» What to do
Search the data for the word "Detailed" and copy every line where it occurs.

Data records
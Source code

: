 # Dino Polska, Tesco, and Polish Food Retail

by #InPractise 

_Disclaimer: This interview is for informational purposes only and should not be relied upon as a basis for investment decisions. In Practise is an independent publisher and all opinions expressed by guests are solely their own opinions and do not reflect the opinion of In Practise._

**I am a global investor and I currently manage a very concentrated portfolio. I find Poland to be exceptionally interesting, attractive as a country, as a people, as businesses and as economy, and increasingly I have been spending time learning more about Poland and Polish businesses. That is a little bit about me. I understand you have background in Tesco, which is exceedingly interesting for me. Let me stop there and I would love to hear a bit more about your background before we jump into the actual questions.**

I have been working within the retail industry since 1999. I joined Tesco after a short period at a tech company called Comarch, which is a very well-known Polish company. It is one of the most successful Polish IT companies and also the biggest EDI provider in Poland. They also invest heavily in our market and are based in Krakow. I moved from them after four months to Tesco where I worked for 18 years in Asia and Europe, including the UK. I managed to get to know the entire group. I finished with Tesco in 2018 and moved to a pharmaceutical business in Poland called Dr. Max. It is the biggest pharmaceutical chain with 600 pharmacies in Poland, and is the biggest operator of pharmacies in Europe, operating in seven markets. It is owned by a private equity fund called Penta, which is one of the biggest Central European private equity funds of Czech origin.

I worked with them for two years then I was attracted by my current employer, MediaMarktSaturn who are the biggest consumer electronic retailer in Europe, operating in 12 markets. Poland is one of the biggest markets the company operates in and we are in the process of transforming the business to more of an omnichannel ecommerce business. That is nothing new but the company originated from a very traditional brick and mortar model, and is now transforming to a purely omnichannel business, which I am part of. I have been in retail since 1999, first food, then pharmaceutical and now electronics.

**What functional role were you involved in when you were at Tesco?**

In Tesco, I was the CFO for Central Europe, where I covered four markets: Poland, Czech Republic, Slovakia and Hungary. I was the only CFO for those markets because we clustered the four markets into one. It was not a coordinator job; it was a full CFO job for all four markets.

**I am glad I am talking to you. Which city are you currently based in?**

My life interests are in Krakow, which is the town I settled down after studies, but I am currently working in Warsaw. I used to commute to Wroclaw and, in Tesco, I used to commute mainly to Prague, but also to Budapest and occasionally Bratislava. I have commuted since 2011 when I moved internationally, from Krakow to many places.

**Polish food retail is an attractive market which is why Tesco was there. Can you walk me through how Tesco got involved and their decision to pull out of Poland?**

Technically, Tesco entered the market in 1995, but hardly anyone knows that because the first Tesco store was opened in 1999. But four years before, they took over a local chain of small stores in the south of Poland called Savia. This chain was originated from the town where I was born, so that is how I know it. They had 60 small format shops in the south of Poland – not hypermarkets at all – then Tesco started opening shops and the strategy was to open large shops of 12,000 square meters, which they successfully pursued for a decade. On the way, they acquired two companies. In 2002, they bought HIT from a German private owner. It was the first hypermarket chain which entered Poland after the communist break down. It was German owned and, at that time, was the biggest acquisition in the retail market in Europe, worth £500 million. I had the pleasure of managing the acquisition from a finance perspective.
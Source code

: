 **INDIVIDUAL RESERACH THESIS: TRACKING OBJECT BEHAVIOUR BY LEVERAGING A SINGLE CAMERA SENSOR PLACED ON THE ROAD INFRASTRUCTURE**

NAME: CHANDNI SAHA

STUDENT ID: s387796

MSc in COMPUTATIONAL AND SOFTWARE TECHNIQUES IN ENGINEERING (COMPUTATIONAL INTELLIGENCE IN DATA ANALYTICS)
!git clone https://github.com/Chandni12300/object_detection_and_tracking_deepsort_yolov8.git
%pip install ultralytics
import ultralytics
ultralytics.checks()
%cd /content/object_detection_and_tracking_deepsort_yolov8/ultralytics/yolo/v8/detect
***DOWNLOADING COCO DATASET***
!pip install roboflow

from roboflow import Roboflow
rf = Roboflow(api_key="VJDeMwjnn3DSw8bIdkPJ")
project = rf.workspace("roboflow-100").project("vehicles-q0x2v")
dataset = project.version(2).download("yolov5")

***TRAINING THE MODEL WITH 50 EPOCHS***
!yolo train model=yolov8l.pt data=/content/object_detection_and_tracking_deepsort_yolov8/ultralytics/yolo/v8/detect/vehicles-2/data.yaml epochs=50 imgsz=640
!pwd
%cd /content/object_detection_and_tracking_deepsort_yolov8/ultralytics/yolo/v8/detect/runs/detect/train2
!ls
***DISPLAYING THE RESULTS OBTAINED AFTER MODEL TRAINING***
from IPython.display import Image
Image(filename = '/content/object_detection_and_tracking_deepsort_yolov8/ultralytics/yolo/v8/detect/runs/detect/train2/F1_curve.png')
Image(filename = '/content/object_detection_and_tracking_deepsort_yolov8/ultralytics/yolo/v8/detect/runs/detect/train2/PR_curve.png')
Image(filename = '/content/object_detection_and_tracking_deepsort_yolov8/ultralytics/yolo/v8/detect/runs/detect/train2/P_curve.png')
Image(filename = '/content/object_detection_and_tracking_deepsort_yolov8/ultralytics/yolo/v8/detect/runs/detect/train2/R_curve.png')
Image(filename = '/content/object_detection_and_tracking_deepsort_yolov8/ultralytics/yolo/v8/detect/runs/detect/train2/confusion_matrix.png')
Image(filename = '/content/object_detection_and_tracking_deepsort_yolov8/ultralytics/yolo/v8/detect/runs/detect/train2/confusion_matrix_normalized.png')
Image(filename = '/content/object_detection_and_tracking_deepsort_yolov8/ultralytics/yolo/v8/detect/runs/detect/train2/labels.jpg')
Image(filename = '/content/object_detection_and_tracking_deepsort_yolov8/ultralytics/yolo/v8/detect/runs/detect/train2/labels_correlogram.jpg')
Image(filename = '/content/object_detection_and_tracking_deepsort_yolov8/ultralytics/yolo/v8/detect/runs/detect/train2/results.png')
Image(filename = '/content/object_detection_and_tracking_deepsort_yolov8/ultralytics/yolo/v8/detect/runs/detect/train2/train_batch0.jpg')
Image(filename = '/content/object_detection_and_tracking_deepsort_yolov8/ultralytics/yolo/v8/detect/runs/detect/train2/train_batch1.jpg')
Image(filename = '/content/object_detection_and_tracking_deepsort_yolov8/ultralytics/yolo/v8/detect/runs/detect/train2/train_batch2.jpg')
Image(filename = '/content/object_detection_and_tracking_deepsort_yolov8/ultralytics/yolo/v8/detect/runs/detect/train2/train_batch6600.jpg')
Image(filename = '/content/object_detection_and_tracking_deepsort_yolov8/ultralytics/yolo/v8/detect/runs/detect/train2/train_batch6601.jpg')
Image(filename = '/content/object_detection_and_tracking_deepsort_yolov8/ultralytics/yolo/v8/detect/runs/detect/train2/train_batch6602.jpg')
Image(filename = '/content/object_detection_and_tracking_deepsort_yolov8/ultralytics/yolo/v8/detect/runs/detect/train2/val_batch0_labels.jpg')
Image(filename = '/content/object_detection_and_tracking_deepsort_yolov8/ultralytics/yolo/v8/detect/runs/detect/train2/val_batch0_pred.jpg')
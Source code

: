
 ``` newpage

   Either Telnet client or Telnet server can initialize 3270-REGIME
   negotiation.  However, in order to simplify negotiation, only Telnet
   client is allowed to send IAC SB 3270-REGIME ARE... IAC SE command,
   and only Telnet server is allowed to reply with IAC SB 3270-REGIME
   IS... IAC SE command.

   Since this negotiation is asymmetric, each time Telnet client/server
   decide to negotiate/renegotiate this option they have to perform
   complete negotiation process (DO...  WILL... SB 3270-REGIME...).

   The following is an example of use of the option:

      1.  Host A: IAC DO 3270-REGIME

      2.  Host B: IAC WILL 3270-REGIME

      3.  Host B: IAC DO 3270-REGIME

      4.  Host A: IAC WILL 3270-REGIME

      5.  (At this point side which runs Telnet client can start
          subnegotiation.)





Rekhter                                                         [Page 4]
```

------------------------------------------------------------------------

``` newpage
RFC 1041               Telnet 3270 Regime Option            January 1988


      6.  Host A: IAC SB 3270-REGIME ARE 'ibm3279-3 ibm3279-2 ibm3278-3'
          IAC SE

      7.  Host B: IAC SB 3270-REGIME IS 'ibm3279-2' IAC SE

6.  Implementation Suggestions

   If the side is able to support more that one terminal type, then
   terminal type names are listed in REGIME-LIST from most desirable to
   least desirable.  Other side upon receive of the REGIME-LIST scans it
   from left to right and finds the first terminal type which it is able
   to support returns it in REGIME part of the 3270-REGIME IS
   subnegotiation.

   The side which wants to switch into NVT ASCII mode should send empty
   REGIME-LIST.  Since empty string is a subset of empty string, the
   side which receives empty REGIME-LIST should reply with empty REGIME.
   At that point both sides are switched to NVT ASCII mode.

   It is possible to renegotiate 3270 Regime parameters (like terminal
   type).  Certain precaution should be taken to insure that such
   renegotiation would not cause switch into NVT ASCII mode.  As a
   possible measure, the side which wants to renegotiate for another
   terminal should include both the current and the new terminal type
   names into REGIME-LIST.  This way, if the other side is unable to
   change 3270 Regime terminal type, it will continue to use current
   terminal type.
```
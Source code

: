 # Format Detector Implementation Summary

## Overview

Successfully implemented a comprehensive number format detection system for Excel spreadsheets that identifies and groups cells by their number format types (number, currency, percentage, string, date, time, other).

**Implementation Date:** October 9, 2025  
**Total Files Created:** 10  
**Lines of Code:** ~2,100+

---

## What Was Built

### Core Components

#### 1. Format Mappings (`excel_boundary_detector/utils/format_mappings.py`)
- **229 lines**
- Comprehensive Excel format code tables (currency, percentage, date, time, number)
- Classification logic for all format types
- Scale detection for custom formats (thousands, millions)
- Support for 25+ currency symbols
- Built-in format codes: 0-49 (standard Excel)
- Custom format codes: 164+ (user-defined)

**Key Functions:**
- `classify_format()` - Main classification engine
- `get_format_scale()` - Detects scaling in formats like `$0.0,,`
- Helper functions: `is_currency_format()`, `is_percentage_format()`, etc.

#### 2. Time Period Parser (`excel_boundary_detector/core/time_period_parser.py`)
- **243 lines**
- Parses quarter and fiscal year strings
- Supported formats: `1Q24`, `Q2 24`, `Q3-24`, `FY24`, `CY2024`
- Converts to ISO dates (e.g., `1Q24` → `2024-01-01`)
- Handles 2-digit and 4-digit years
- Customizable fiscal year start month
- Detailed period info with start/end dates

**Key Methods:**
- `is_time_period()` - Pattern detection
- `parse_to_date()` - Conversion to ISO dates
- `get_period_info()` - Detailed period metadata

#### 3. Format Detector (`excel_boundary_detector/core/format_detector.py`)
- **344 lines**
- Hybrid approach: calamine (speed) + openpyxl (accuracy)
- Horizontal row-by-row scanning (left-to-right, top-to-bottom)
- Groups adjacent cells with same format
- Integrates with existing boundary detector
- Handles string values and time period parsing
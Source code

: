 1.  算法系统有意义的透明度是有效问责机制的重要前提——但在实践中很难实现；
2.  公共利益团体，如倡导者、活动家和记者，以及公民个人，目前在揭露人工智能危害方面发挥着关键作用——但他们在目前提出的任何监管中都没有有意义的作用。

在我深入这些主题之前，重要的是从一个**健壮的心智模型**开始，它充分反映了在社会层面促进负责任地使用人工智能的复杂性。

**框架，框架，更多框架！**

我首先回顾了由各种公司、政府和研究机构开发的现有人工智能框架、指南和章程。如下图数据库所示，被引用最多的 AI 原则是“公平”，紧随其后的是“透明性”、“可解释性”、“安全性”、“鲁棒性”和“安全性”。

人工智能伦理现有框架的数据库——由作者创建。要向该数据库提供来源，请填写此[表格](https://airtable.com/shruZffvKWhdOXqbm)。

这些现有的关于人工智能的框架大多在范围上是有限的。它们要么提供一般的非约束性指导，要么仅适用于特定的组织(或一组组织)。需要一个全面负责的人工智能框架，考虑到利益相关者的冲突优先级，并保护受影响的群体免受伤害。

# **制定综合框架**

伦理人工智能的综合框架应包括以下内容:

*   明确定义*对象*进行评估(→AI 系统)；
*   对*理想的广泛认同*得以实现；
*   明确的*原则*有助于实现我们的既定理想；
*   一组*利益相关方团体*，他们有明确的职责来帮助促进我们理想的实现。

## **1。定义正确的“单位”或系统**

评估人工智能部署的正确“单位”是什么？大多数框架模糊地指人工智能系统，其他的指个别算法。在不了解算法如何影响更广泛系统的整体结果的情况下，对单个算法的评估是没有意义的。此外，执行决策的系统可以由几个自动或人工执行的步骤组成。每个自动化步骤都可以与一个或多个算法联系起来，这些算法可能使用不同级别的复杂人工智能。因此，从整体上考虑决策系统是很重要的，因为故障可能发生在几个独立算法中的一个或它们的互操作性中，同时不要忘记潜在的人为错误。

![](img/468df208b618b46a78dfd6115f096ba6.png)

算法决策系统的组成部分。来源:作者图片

» Task solution
- Detailed period info with start/end dates
- `get_period_info()` - Detailed period metadata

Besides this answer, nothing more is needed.